About the Experiment
This experiment mainly introduces related knowledge and operations  about regular expressions in Python.
Objectives of the Experiment
Understand the meaning of regular expressions in Python.
Grasp the basic operations on regular expressions in Python.
 Experimental Tasks
 Concepts
Python regular expressions are special sequences of characters and they enable easy check on whether a string matches a mode.
Python of version 1.5 and later has the new re module, which provides a Perl-style regular expression mode.
The re module enables Python to have all regular expression functions.
The compile function creates a regular expression object based on a mode string and optional flag arguments, and this object has a series of methods for matching and replacing regular expressions.
The re module provides functions that have identical functions to these methods, and these functions use a mode string as the first argument.
This chapter introduces the common Python functions that process regular expressions.


re.match function
re.match tries to match a mode from the string start position. If no mode is matched from the string start, match() returns none.
Function syntax:


In [1]:
import re
print(re.match('www', 'www.runoob.com').span())  # Match at start
print(re.match('com', 'www.runoob.com'))        # Match not at start


(0, 3)
None


# MetaCharacters
Metacharacters are characters that are interpreted in a special way by a RegEx engine. Here's a list of metacharacters:

[] . ^ $ * + ? {} () \ |

[] - Square brackets:  Square brackets specifies a set of characters you wish to match.
Here, [abc] will match if the string you are trying to match contains any of the a, b or c.

You can also specify a range of characters using - inside square brackets.

[a-e] is the same as [abcde].
[1-4] is the same as [1234].
[0-39] is the same as [01239].
You can complement (invert) the character set by using caret ^ symbol at the start of a square-bracket.

[^abc] means any character except a or b or c.
[^0-9] means any non-digit character.

# . - Period

A period matches any single character (except newline '\n').

# ^ - Caret

The caret symbol ^ is used to check if a string starts with a certain character.

# $ - Dollar

The dollar symbol $ is used to check if a string ends with a certain character.

# * - Star

The star symbol * matches zero or more occurrences of the pattern left to it.

# + - Plus

The plus symbol + matches one or more occurrences of the pattern left to it.

# ? - Question Mark

The question mark symbol ? matches zero or one occurrence of the pattern left to it.

# {} - Braces

Consider this code: {n,m}. This means at least n, and at most m repetitions of the pattern left to it.

# | - Alternation

Vertical bar | is used for alternation (or operator).

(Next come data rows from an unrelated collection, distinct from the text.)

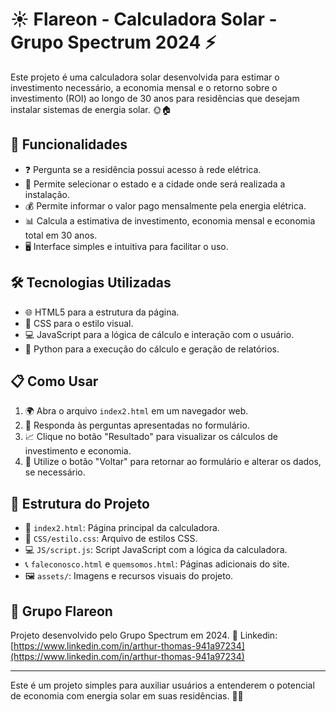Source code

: # ☀️ Flareon - Calculadora Solar - Grupo Spectrum 2024 ⚡

Este projeto é uma calculadora solar desenvolvida para estimar o investimento necessário, a economia mensal e o retorno sobre o investimento (ROI) ao longo de 30 anos para residências que desejam instalar sistemas de energia solar. 🌞🏠

## 🚀 Funcionalidades

- ❓ Pergunta se a residência possui acesso à rede elétrica.
- 📍 Permite selecionar o estado e a cidade onde será realizada a instalação.
- 💰 Permite informar o valor pago mensalmente pela energia elétrica.
- 📊 Calcula a estimativa de investimento, economia mensal e economia total em 30 anos.
- 🖥️ Interface simples e intuitiva para facilitar o uso.

## 🛠️ Tecnologias Utilizadas

- 🌐 HTML5 para a estrutura da página.
- 🎨 CSS para o estilo visual.
- 💻 JavaScript para a lógica de cálculo e interação com o usuário.
- 🐍 Python para a execução do cálculo e geração de relatórios.

## 📋 Como Usar

1. 🌍 Abra o arquivo `index2.html` em um navegador web.
2. 📝 Responda às perguntas apresentadas no formulário.
3. 📈 Clique no botão "Resultado" para visualizar os cálculos de investimento e economia.
4. 🔄 Utilize o botão "Voltar" para retornar ao formulário e alterar os dados, se necessário.

## 📁 Estrutura do Projeto

- 📄 `index2.html`: Página principal da calculadora.
- 🎨 `CSS/estilo.css`: Arquivo de estilos CSS.
- 💻 `JS/script.js`: Script JavaScript com a lógica da calculadora.
- 📞 `faleconosco.html` e `quemsomos.html`: Páginas adicionais do site.
- 🖼️ `assets/`: Imagens e recursos visuais do projeto.

## 👥 Grupo Flareon

Projeto desenvolvido pelo Grupo Spectrum em 2024. 🎉
Linkedin: [https://www.linkedin.com/in/arthur-thomas-941a97234](https://www.linkedin.com/in/arthur-thomas-941a97234)

---
Este é um projeto simples para auxiliar usuários a entenderem o potencial de economia com energia solar em suas residências. 🌱🔋
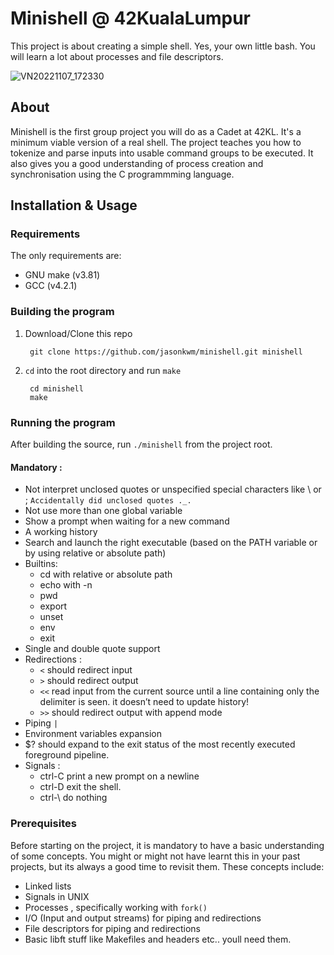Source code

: # Minishell @ 42KualaLumpur

This project is about creating a simple shell. Yes, your own little bash. You will learn a lot about processes and file descriptors.

![VN20221107_172330](https://user-images.githubusercontent.com/32697686/200279017-5fa85c4a-c526-469b-82eb-cb86e774201a.gif)

## About
Minishell is the first group project you will do as a Cadet at 42KL. It's a minimum viable version of a real shell.
The project teaches you how to tokenize and parse inputs into usable command groups to be executed.
It also gives you a good understanding of process creation and synchronisation using the C programmming language.

## Installation & Usage

### Requirements
The only requirements are:
- GNU make (v3.81)
- GCC (v4.2.1)

### Building the program

1. Download/Clone this repo

        git clone https://github.com/jasonkwm/minishell.git minishell
2. `cd` into the root directory and run `make`

        cd minishell
        make

### Running the program

After building the source, run `./minishell` from the project root.

#### Mandatory :
- Not interpret unclosed quotes or unspecified special characters like \ or ; `Accidentally did unclosed quotes ._.`
- Not use more than one global variable
- Show a prompt when waiting for a new command
- A working history
- Search and launch the right executable (based on the PATH variable or by using
relative or absolute path)
- Builtins:
    - cd with relative or absolute path
    - echo with -n
    - pwd
    - export
    - unset
    - env
    - exit
- Single and double quote support
- Redirections :
    - `<` should redirect input
    - `>` should redirect output
    -  `<<` read input from the current source until a line containing only the delimiter is seen. it doesn’t need to update history!
    - `>>` should redirect output with append mode
- Piping `|`
- Environment variables expansion
- $? should expand to the exit status of the most recently executed foreground pipeline.
- Signals :
    - ctrl-C print a new prompt on a newline
    - ctrl-D exit the shell.
    - ctrl-\ do nothing
    
### Prerequisites
Before starting on the project, it is mandatory to have a basic understanding of some concepts. You might or might not have learnt this in your past projects, but its always a good time to revisit them. These concepts include:
- Linked lists
- Signals in UNIX
- Processes , specifically working with `fork()`
- I/O (Input and output streams) for piping and redirections
- File descriptors for piping and redirections
- Basic libft stuff like Makefiles and headers etc.. youll need them.
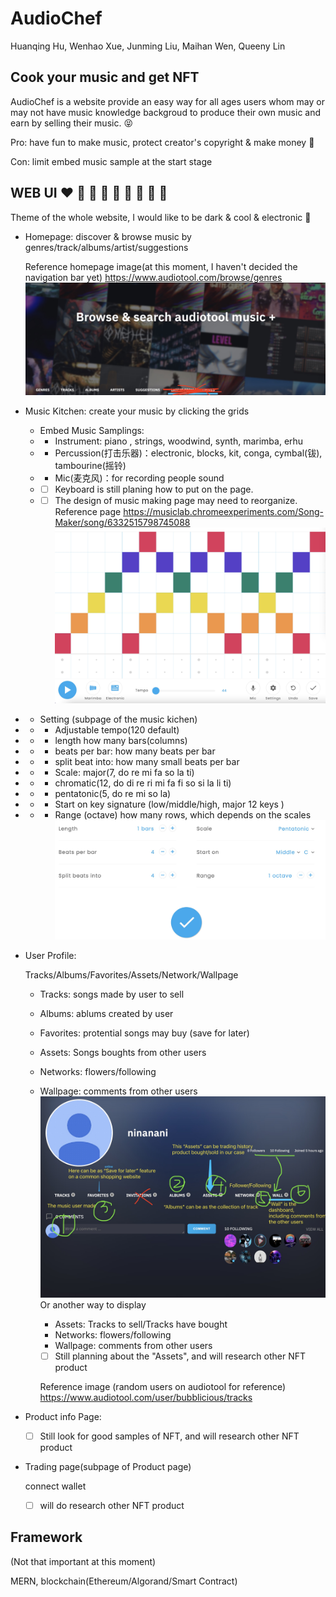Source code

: # AudioChef

Huanqing Hu, Wenhao Xue, Junming Liu, Maihan Wen, Queeny Lin

## Cook your music and get NFT

AudioChef is a website provide an easy way for all ages users whom may or may not have music knowledge backgroud to produce their own music and earn by selling their music.
:stuck_out_tongue_closed_eyes:

Pro: have fun to make music, protect creator's copyright & make money :money_mouth_face:

Con: limit embed music sample at the start stage

## WEB UI :heart: :orange_heart: :yellow_heart: :green_heart: :blue_heart: :purple_heart: :brown_heart: :black_heart: :white_heart:

Theme of the whole website, I would like to be dark & cool & electronic :space_invader:

- Homepage: discover & browse music by genres/track/albums/artist/suggestions

  Reference homepage image(at this moment, I haven't decided the navigation bar yet)
  https://www.audiotool.com/browse/genres
  ![homepage](RefUI/homepage.jpg)

* Music Kitchen: create your music by clicking the grids

  - Embed Music Samplings:
  - - Instrument: piano , strings, woodwind, synth, marimba, erhu
  - - Percussion(打击乐器)：electronic, blocks, kit, conga, cymbal(钹), tambourine(摇铃)
  - - Mic(麦克风)：for recording people sound
  - - [ ] Keyboard is still planing how to put on the page.
  - - [ ] The design of music making page may need to reorganize.
          Reference page https://musiclab.chromeexperiments.com/Song-Maker/song/6332515798745088
          ![musicgrid](RefUI/musicgrid.jpg)

- - Setting (subpage of the music kichen)

- - - Adjustable tempo(120 default)
- - - length how many bars(columns)
- - - beats per bar: how many beats per bar
- - - split beat into: how many small beats per bar
- - - Scale: major(7, do re mi fa so la ti)
- - - chromatic(12, do di re ri mi fa fi so si la li ti)
- - - pentatonic(5, do re mi so la)
- - - Start on key signature (low/middle/high, major 12 keys )
- - - Range (octave) how many rows, which depends on the scales
      ![gridsetting](RefUI/gridsetting.jpg)

* User Profile:

  Tracks/Albums/Favorites/Assets/Network/Wallpage

  - Tracks: songs made by user to sell
  - Albums: ablums created by user
  - Favorites: protential songs may buy (save for later)
  - Assets: Songs boughts from other users
  - Networks: flowers/following
  - Wallpage: comments from other users
    ![dashboard](RefUI/dashboard.jpg)
    Or another way to display

    - Assets: Tracks to sell/Tracks have bought
    - Networks: flowers/following
    - Wallpage: comments from other users
    - [ ] Still planning about the "Assets", and will research other NFT product

    Reference image (random users on audiotool for reference) https://www.audiotool.com/user/bubblicious/tracks

* Product info Page:

  - [ ] Still look for good samples of NFT, and will research other NFT product

* Trading page(subpage of Product page)

  connect wallet

  - [ ] will do research other NFT product

## Framework

(Not that important at this moment)

MERN, blockchain(Ethereum/Algorand/Smart Contract)
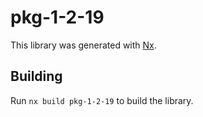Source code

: # pkg-1-2-19

This library was generated with [Nx](https://nx.dev).

## Building

Run `nx build pkg-1-2-19` to build the library.

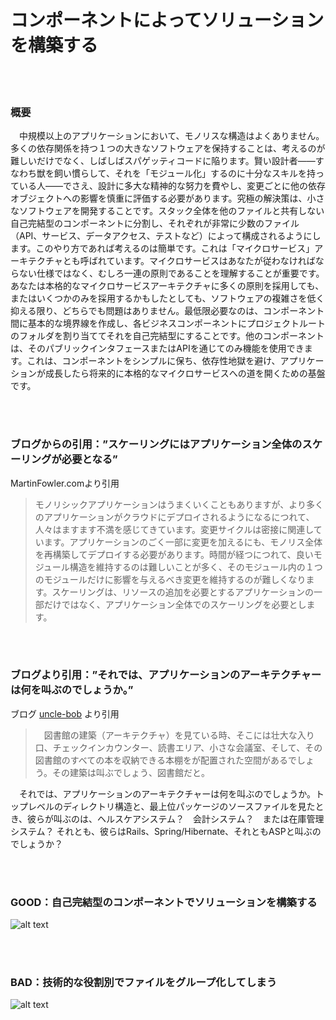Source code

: <!---
# Structure your solution by components
--->

# コンポーネントによってソリューションを構築する

<br/><br/>

<!---
### One Paragraph Explainer
--->

### 概要

<!---
For medium sized apps and above, monoliths are really bad - having one big software with many dependencies is just hard to reason about and often leads to spaghetti code. Even smart architects — those who are skilled enough to tame the beast and 'modularize' it — spend great mental effort on design, and each change requires carefully evaluating the impact on other dependent objects. The ultimate solution is to develop small software: divide the whole stack into self-contained components that don't share files with others, each constitutes very few files (e.g. API, service, data access, test, etc.) so that it's very easy to reason about it. Some may call this 'microservices' architecture — it's important to understand that microservices are not a spec which you must follow, but rather a set of principles. You may adopt many principles into a full-blown microservices architecture or adopt only a few. Both are good as long as you keep the software complexity low. The very least you should do is create basic borders between components, assign a folder in your project root for each business component and make it self-contained - other components are allowed to consume its functionality only through its public interface or API. This is the foundation for keeping your components simple, avoid dependency hell and pave the way to full-blown microservices in the future once your app grows.
--->

　中規模以上のアプリケーションにおいて、モノリスな構造はよくありません。多くの依存関係を持つ１つの大きなソフトウェアを保持することは、考えるのが難しいだけでなく、しばしばスパゲッティコードに陥ります。賢い設計者――すなわち獣を飼い慣らして、それを「モジュール化」するのに十分なスキルを持っている人――でさえ、設計に多大な精神的な努力を費やし、変更ごとに他の依存オブジェクトへの影響を慎重に評価する必要があります。究極の解決策は、小さなソフトウェアを開発することです。スタック全体を他のファイルと共有しない自己完結型のコンポーネントに分割し、それぞれが非常に少数のファイル（API、サービス、データアクセス、テストなど）によって構成されるようにします。このやり方であれば考えるのは簡単です。これは「マイクロサービス」アーキテクチャとも呼ばれています。マイクロサービスはあなたが従わなければならない仕様ではなく、むしろ一連の原則であることを理解することが重要です。あなたは本格的なマイクロサービスアーキテクチャに多くの原則を採用しても、またはいくつかのみを採用するかもしたとしても、ソフトウェアの複雑さを低く抑える限り、どちらでも問題はありません。最低限必要なのは、コンポーネント間に基本的な境界線を作成し、各ビジネスコンポーネントにプロジェクトルートのフォルダを割り当ててそれを自己完結型にすることです。他のコンポーネントは、そのパブリックインタフェースまたはAPIを通じてのみ機能を使用できます。これは、コンポーネントをシンプルに保ち、依存性地獄を避け、アプリケーションが成長したら将来的に本格的なマイクロサービスへの道を開くための基盤です。

<br/><br/>

<!---
### Blog Quote: "Scaling requires scaling of the entire application"
--->

### ブログからの引用：”スケーリングにはアプリケーション全体のスケーリングが必要となる”

<!---
 From the blog MartinFowler.com
--->

 MartinFowler.comより引用

<!---
> Monolithic applications can be successful, but increasingly people are feeling frustrations with them - especially as more applications are being deployed to the cloud. Change cycles are tied together - a change made to a small part of the application requires the entire monolith to be rebuilt and deployed. Over time it's often hard to keep a good modular structure, making it harder to keep changes that ought to only affect one module within that module. Scaling requires scaling of the entire application rather than parts of it that require greater resource.
--->

> モノリシックアプリケーションはうまくいくこともありますが、より多くのアプリケーションがクラウドにデプロイされるようになるにつれて、人々はますます不満を感じてきています。変更サイクルは密接に関連しています。アプリケーションのごく一部に変更を加えるにも、モノリス全体を再構築してデプロイする必要があります。時間が経つにつれて、良いモジュール構造を維持するのは難しいことが多く、そのモジュール内の１つのモジュールだけに影響を与えるべき変更を維持するのが難しくなります。スケーリングは、リソースの追加を必要とするアプリケーションの一部だけではなく、アプリケーション全体でのスケーリングを必要とします。

<br/><br/>

<!---
### Blog Quote: "So what does the architecture of your application scream?"
--->

### ブログより引用：”それでは、アプリケーションのアーキテクチャーは何を叫ぶのでしょうか。”

<!---
 From the blog [uncle-bob](https://8thlight.com/blog/uncle-bob/2011/09/30/Screaming-Architecture.html) 
--->

ブログ [uncle-bob](https://8thlight.com/blog/uncle-bob/2011/09/30/Screaming-Architecture.html) より引用

<!---
> ...if you were looking at the architecture of a library, you’d likely see a grand entrance, an area for check-in-out clerks, reading areas, small conference rooms, and gallery after gallery capable of holding bookshelves for all the books in the library. That architecture would scream: Library.<br/>

So what does the architecture of your application scream? When you look at the top level directory structure, and the source files in the highest level package; do they scream: Health Care System, or Accounting System, or Inventory Management System? Or do they scream: Rails, or Spring/Hibernate, or ASP?.
--->


> 　図書館の建築（アーキテクチャ）を見ている時、そこには壮大な入り口、チェックインカウンター、読書エリア、小さな会議室、そして、その図書館のすべての本を収納できる本棚をが配置された空間があるでしょう。その建築は叫ぶでしょう、図書館だと。<br/>

　それでは、アプリケーションのアーキテクチャーは何を叫ぶのでしょうか。トップレベルのディレクトリ構造と、最上位パッケージのソースファイルを見たとき、彼らが叫ぶのは、ヘルスケアシステム？　会計システム？　または在庫管理システム？ それとも、彼らはRails、Spring/Hibernate、それともASPと叫ぶのでしょうか？

<br/><br/>

<!---
### Good: Structure your solution by self-contained components
--->

### GOOD：自己完結型のコンポーネントでソリューションを構築する

![alt text](https://github.com/i0natan/nodebestpractices/blob/master/assets/images/structurebycomponents.PNG "Structuring solution by components")

<br/><br/>

<!---
### Bad: Group your files by technical role
--->

### BAD：技術的な役割別でファイルをグループ化してしまう

![alt text](https://github.com/i0natan/nodebestpractices/blob/master/assets/images/structurebyroles.PNG "Structuring solution by technical roles")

Here, a|b match any string that contains either a or b

# () - Group

Parentheses () is used to group sub-patterns. For example, (a|b|c)xz match any string that matches either a or b or c followed by xz

# \ - Backslash

Backlash \ is used to escape various characters including all metacharacters. For example,

\$a match if a string contains $ followed by a. Here, $ is not interpreted by a RegEx engine in a special way.

If you are unsure if a character has special meaning or not, you can put \ in front of it. This makes sure the character is not treated in a special way.




# re.findall()
The re.findall() method returns a list of strings containing all matches.



In [2]:
# Program to extract numbers from a string

import re

string = 'hello 12 hi 89. Howdy 34'
pattern = '\d+'

result = re.findall(pattern, string) 
print(result)

['12', '89', '34']


In [None]:
#If the pattern is not found, re.findall() returns an empty list.

# re.split()
The re.split method splits the string where there is a match and returns a list of strings where the splits have occurred.



In [3]:
import re

string = 'Twelve:12 Eighty nine:89.'
pattern = '\d+'

result = re.split(pattern, string) 
print(result)

#If the pattern is not found, re.split() returns a list containing the original string.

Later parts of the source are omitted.